Me ha tomado un poco más de tres semanas masticar la noticia, tragarme el aislamiento, lo cual me resulta un poco extraño porque nunca he sido lo que se dice sociable. Siempre he evitado las multitudes. El silencio por encima del ruido, la música por encima del silencio. La soledad calificada (con premeditación, alevosía y ventaja), por encima de todo.

En estos días quedándome en casa, me he dedicado a lavarme las manos, a hacer limpieza como si sufriera de un padecimiento psicológico; a organizar documentos; a investigar a través de internet en fuentes oficiales y no oficiales (de especialistas y charlatanes), todo tipo de información relativa al virus; la transmisión del mismo, los síntomas; el padecimiento; las medidas de protección y los remedios caseros; las estadísticas sobre el contagio, el número de muertos por entidad y localidad; las repercusiones de la pandemia a nivel nacional e internacional; los efectos laborales y económicos inmediatos, a corto, mediano y largo plazo; las teorías de conspiración detrás del fenómeno.

Me parece que la idea del virus es más dañina que el virus en sí mismo.

No quiero ni pensar en el volumen de trabajo que tendré cuando se reanude la movilidad, pero lo imagino; porque no creo que volvamos a la normalidad. Supongo que cuando regresemos a las calles el problema aún no estará resuelto, ni siquiera parcialmente.

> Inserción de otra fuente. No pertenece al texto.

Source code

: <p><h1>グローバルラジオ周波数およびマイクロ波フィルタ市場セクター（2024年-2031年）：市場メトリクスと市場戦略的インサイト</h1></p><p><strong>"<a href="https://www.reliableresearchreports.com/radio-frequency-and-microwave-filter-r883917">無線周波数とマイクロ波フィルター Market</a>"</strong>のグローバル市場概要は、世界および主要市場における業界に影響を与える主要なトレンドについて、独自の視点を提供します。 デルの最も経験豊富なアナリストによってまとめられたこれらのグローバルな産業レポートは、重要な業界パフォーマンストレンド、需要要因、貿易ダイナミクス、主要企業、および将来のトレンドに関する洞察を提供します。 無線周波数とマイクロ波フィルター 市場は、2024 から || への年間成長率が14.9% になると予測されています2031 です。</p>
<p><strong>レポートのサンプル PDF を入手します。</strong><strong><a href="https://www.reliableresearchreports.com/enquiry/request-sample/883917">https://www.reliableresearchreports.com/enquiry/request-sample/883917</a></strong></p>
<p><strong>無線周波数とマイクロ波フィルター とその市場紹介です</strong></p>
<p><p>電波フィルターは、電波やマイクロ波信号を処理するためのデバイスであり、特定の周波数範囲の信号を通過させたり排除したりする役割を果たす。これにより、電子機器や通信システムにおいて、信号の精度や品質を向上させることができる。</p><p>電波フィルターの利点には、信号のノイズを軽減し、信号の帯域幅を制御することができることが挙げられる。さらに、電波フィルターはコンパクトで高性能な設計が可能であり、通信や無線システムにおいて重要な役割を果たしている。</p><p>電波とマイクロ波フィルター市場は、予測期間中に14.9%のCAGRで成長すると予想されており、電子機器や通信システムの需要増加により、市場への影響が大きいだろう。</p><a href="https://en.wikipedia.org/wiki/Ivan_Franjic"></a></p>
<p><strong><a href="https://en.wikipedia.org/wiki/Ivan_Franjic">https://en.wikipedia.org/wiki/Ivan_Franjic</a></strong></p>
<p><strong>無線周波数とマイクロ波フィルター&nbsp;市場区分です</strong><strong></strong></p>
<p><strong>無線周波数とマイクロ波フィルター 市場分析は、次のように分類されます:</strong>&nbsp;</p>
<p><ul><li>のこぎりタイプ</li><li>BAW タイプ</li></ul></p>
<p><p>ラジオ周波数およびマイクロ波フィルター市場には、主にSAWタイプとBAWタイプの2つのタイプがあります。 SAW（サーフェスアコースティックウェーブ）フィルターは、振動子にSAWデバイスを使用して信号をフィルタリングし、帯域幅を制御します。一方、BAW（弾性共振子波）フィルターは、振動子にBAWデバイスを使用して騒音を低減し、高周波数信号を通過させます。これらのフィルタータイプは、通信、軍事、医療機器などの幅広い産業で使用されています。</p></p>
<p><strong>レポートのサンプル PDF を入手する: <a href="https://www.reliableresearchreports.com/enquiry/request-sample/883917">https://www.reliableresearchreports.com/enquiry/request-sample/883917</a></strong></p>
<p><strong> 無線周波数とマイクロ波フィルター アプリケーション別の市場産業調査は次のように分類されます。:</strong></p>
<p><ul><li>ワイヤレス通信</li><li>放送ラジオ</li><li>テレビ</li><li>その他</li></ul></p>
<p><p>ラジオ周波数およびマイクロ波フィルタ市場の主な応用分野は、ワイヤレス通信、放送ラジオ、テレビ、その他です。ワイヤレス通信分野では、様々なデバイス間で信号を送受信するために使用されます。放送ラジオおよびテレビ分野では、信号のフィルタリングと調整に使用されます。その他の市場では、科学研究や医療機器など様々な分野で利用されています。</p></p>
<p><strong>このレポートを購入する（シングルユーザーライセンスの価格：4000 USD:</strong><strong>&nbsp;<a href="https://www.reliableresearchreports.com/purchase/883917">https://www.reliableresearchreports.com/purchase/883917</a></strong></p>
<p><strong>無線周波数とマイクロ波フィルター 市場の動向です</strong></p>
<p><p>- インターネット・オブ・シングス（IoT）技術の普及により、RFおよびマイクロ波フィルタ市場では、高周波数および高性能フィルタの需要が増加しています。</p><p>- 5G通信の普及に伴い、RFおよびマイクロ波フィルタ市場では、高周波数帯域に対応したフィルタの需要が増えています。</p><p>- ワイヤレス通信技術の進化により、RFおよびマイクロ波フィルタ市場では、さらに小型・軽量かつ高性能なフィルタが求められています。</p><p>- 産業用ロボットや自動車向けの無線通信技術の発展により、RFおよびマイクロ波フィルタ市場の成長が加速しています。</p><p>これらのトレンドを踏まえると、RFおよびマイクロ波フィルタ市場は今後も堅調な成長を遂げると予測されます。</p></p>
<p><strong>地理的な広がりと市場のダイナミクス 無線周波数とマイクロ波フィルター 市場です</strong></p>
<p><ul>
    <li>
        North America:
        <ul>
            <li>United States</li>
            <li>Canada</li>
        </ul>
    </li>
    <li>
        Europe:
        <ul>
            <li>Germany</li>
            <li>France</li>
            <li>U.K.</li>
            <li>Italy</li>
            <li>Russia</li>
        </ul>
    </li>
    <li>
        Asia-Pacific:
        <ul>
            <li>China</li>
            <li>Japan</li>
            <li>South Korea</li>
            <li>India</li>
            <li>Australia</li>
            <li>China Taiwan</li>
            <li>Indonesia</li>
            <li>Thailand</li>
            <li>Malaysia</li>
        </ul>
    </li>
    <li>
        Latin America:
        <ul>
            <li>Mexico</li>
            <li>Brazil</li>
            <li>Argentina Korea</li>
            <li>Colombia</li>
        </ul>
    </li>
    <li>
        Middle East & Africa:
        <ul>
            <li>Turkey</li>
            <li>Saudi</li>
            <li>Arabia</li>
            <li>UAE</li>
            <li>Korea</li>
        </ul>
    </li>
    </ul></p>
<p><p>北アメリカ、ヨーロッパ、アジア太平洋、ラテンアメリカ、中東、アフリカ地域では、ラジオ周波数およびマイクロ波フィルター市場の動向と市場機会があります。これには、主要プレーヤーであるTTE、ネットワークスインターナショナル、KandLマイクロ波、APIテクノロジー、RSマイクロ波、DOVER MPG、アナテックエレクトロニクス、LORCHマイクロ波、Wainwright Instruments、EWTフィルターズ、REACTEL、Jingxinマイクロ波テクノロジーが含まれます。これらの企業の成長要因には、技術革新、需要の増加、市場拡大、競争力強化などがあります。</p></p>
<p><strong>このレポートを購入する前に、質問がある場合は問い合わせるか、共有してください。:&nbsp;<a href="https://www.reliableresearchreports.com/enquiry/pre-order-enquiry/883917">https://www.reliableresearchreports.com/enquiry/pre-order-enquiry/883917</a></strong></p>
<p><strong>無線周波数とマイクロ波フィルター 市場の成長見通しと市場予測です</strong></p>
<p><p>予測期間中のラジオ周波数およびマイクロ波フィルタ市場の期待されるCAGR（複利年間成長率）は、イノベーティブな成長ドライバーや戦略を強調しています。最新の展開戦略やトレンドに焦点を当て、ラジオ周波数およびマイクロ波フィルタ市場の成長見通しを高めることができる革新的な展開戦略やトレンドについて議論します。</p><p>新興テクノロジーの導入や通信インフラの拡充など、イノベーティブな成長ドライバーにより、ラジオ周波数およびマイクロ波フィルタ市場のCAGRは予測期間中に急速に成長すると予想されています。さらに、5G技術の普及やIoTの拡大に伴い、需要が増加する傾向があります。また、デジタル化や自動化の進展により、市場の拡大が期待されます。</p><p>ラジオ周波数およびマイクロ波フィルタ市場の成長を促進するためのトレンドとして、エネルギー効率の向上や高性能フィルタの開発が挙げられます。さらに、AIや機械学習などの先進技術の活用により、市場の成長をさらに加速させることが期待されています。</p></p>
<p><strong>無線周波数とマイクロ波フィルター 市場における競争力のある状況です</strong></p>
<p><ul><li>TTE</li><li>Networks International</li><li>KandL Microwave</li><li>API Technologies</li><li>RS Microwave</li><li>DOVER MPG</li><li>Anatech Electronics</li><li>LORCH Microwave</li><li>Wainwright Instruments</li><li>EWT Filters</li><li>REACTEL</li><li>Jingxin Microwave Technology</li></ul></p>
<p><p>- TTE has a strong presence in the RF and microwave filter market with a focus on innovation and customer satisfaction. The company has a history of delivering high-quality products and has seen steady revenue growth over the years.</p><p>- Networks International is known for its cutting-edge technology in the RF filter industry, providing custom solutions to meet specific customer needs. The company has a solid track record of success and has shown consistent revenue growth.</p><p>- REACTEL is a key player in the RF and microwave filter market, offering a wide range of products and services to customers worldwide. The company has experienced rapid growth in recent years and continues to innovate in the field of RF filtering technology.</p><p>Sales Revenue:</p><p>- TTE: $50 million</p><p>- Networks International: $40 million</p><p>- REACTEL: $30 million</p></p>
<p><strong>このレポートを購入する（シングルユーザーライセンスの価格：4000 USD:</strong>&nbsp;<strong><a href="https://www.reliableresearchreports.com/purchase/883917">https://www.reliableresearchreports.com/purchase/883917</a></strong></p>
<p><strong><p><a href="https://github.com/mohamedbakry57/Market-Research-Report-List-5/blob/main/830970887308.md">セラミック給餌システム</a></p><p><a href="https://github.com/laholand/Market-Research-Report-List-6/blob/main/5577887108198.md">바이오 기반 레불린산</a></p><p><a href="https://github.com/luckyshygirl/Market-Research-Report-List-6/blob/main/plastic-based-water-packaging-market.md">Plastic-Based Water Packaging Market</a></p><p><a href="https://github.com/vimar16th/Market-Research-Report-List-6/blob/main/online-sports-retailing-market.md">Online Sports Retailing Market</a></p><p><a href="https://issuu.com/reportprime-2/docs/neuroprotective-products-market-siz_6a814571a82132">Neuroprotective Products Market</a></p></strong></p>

El toque de queda comienza a las ocho de la noche, a lo lejos se escuchan las sirenas.

Últimamente, he contemplado la posibilidad de estar contagiado y mis posibilidades de sobrevivir, derivado de mis vicios y hábitos menos saludables; es decir, el escenario de morir a causa de una complicación generada por el virus; qué hacer o mejor dicho, qué instrucciones dejar a mis hijos; pensar en esto me ha llevado a hacer un análisis personal, no profundo (al menos no por ahora, aún no llego a esa parte del encierro), sobre mis errores y aciertos, mis obligaciones, mis pasivos, mis dependientes económicos. Me acuesto tarde, el insomnio es una consecuencia lógica de los análisis poco profundos.

Un día me levanto, y es martes, pero bien podría ser domingo. Me visto con propiedad, pero sin prisa, de repente lo que me sobra es tiempo, aunque sé que esa también es una ilusión. El tiempo se ha vuelto un tema recurrente, un pensamiento obligado, una idea constante, una broma un tanto ácida y de mal gusto.

Salgo a la calle, con guantes quirúrgicos estériles y cubre bocas; las avenidas lucen igual que siempre, pero más largas y sin gente; me recuerda a ese documental en formato de miniserie que vi en el History Channel sobre “La Tierra sin humanos”; a decir verdad, esperaba ver barricadas; autos volcados; comercios destrozados; incendios en todas partes; la policía reprimiendo actos de vandalismo; la guardia nacional patrullando en las calles; civiles corriendo en todas direcciones; y no esta calma provinciana que inquieta.

En el trabajo nos pidieron un informe de actividades en pleno apocalipsis, ¿qué diablos estarán pensando? ¿de qué sirve un informe en este momento? Supongo que todos tenemos distintas maneras de enfrentar una crisis. Tomé un pañuelo, lo humedecí con una solución a base de alcohol y empecé a limpiar la superficie de mi escritorio, el mouse y mi teclado. Consulto de nuevo en internet, y las cifras de casos positivos se incrementan por cientos de un día a otro, hasta parece que es una mentira; de pronto falleció alguien de la institución en la que laboro, entonces es cierto.

Los días transcurren inciertos y despacio, en una especie de bucle infinito; una noche cansada de viernes; un domingo permanente previo a un lunes feriado; dos cometas volando en el cielo; la rama inerte de un árbol; un pájaro herido.